The Builder says that this is a matter which goes to the substantive jurisdiction of the
Tribunal as it concerns the Tribunal's authority to make further findings. It says that the Tribunal cannot make findings that are not consistent with the fourth award, it has no jurisdiction to do so.
I doubt that this issue does go to the question of the Tribunal's jurisdiction to make the sixth award. What was actually the subject of that award, as a matter of decision, and as set out on pages 15 to 16 of the award, was that the Tribunal had jurisdiction to hear the Purchaser's application to review the Independent Expert's Determination, and did not have jurisdiction to remit it. What was said about the fourth award was to assist the Independent Expert in the event of a remission, which will not now occur. Insofar as the Builder is contending that the Tribunal exceeded its jurisdiction by including paragraphs in the reasons for its award, which interpreted its fourth award, it appears to me that that is not an issue which goes to jurisdiction.
Even if that is wrong, however, I consider that the Tribunal's finding in the fourth award that the Yacht was to be able to meet her design draught was not limited to a particular condition. Paragraph 47 was not seeking to define the circumstances in which the Yacht should be able to meet her design draught, but was instead seeking to identify the most significant consequence of the failure to achieve the required lightship weight and draught. The Defect actually found by the Tribunal is set out on p.21 of the fourth award, namely that the Yacht was not able to reach her design draught at level trim, and that was not limited to one condition. Furthermore, I consider that the Tribunal's analysis of the effect of the fourth award given in paragraphs 31 to 36 of its sixth award, while not binding on me, is cogent and persuasive. I agree with it. On that basis, the Tribunal was not in the sixth award doing more than abiding by the fourth award.
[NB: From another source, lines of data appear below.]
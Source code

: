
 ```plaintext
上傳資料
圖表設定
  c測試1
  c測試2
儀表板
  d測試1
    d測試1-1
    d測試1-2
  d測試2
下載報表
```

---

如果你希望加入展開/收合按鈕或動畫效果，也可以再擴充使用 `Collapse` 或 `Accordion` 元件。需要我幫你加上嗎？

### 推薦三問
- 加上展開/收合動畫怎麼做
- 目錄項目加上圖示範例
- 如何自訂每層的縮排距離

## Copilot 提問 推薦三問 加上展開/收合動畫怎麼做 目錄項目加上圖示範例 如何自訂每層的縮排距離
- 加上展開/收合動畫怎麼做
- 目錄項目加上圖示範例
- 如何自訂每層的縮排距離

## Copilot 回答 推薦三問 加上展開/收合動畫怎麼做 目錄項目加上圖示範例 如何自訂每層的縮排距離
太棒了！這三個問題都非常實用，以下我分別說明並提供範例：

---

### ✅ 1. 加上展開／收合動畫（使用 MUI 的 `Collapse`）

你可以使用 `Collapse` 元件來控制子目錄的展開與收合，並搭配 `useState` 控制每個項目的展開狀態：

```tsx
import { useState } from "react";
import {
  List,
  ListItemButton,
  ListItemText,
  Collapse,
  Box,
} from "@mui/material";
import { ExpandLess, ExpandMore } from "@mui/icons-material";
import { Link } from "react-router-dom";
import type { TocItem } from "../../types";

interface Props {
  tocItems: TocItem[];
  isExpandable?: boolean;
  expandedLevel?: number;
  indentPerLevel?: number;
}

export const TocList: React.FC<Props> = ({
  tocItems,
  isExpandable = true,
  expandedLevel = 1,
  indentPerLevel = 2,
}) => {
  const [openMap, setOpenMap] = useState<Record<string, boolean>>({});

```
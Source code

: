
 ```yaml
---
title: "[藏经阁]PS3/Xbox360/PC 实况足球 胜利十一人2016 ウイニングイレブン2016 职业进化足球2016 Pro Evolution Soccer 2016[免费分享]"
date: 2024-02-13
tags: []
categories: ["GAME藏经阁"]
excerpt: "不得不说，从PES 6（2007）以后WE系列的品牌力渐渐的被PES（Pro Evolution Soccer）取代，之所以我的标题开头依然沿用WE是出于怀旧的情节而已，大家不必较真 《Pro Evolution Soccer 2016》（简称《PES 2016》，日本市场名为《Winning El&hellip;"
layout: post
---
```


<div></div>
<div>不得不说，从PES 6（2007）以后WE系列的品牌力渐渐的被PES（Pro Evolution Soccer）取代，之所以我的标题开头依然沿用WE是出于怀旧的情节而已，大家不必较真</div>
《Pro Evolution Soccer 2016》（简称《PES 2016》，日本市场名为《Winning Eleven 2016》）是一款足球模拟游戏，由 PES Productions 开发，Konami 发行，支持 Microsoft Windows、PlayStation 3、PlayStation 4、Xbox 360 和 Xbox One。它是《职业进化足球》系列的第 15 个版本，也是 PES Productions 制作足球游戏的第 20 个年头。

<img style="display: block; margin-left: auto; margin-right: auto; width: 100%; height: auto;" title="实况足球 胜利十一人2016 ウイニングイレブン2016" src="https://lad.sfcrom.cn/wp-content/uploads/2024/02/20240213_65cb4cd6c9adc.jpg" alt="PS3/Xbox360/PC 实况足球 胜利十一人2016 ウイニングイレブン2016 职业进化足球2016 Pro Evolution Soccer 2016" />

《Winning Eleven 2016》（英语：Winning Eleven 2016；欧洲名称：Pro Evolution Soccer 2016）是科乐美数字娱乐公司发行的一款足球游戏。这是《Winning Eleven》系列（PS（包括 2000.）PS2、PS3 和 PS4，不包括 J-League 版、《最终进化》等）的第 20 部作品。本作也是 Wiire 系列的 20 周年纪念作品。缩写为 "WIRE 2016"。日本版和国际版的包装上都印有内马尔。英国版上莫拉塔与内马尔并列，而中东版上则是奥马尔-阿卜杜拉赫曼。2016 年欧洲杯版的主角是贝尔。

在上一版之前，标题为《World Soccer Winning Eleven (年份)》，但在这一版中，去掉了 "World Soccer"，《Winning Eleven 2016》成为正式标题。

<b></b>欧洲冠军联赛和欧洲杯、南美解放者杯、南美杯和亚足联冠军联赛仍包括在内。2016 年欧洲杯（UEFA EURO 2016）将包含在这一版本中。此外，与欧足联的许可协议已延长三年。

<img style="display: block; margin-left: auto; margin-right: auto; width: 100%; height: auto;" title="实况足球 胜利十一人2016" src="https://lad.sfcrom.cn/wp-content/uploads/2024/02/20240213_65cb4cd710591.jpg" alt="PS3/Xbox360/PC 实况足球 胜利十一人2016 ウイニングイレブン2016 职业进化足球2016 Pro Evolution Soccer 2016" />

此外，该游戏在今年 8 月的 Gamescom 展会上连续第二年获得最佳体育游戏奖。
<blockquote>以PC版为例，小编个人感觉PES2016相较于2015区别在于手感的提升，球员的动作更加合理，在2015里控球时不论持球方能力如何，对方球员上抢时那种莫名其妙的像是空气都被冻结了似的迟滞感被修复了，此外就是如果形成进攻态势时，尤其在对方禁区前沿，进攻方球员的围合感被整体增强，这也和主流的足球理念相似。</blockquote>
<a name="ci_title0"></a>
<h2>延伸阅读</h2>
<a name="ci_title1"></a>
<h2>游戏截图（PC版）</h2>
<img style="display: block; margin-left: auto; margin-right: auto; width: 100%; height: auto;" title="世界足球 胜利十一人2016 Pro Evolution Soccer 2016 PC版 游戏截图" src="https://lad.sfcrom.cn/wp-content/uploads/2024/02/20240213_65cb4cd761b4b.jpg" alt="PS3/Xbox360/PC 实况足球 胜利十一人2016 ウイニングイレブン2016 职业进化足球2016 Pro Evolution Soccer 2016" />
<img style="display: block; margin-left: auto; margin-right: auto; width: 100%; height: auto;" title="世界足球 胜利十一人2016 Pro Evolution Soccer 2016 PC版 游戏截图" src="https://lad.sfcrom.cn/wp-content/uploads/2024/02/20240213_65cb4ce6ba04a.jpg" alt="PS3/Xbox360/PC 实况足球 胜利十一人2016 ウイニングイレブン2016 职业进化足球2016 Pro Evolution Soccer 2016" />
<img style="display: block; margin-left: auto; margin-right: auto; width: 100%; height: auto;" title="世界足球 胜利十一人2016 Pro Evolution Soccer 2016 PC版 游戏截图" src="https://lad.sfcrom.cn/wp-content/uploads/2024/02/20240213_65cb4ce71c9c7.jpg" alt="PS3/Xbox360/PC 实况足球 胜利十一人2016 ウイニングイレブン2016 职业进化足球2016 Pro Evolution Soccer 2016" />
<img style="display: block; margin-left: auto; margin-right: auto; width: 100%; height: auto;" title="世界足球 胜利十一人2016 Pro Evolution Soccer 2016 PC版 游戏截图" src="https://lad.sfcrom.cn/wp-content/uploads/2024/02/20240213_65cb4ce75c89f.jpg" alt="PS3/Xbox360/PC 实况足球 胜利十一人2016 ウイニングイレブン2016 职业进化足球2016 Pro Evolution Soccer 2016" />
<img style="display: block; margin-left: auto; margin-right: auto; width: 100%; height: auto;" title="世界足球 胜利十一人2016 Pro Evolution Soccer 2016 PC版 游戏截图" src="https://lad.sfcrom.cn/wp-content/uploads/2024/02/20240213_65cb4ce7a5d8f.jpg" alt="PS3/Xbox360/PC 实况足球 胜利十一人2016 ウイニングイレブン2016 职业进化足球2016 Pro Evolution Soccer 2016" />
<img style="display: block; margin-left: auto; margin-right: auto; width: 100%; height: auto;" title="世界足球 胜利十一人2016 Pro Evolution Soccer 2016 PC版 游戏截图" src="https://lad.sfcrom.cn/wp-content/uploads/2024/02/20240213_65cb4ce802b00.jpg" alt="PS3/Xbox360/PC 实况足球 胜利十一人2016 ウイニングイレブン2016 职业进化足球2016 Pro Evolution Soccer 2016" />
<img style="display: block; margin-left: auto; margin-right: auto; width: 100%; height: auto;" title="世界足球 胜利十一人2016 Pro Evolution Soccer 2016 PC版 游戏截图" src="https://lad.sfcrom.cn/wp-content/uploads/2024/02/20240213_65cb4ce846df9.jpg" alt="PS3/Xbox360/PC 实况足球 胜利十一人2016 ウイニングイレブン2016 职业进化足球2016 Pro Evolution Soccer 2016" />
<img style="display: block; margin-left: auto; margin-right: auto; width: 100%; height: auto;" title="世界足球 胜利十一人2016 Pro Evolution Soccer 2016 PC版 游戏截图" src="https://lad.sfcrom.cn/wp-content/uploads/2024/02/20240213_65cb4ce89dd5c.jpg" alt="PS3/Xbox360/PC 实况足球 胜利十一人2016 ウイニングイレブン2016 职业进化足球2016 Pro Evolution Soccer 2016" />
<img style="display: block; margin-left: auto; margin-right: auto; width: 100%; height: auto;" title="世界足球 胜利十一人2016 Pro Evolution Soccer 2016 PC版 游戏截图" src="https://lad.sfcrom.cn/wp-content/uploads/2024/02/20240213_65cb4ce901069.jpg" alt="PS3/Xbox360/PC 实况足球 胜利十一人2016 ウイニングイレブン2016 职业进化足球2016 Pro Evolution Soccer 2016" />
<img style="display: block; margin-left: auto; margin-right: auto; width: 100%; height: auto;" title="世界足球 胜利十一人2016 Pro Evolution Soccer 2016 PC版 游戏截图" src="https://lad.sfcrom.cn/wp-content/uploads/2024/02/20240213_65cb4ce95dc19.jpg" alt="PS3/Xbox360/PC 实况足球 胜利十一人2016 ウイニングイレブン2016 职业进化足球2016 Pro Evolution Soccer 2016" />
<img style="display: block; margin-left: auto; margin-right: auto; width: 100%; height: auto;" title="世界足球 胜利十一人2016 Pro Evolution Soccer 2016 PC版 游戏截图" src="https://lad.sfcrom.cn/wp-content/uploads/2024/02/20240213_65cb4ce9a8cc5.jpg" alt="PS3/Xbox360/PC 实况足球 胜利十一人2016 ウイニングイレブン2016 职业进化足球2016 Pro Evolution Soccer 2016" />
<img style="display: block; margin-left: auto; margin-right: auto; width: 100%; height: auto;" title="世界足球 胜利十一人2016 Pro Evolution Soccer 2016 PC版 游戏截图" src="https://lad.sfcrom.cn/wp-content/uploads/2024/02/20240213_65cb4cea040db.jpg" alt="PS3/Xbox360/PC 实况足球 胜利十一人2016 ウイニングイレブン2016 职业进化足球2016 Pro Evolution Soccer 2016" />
I now turn to the Builder's s.68 challenge. As I have said, the Builder's primary case was that the matters which it raises, and which I have addressed, go to jurisdiction, and are thus susceptible to a s.67 challenge. However it makes an alternative case that, insofar as any part of its arguments do not go to jurisdiction, the Tribunal exceeded its powers, and that this is a serious irregularity within s.68(2)(b) of the Act. In particular, the Builder raises this challenge to deal with the situation where the court considers that the Tribunal did have jurisdiction to intervene in the determination, and that the findings relating to the fourth award do not go to jurisdiction.
That, as I have explained, I do regard to be the case. The Builder contends, in that situation, that the Tribunal nevertheless exceeded its powers because it was not permitted either to interpret or to add to its fourth award, and that substantial injustice has thereby been caused to the Builder. I reject that argument and this application for the reasons I have already given. The fourth award did not find that the design draft had to be met in the Yacht's departure condition only. The Tribunal has not exceeded its powers by interpreting the fourth award as saying that it made no such finding, and there is no substantial injustice in its having done so. For those reasons these applications are dismissed.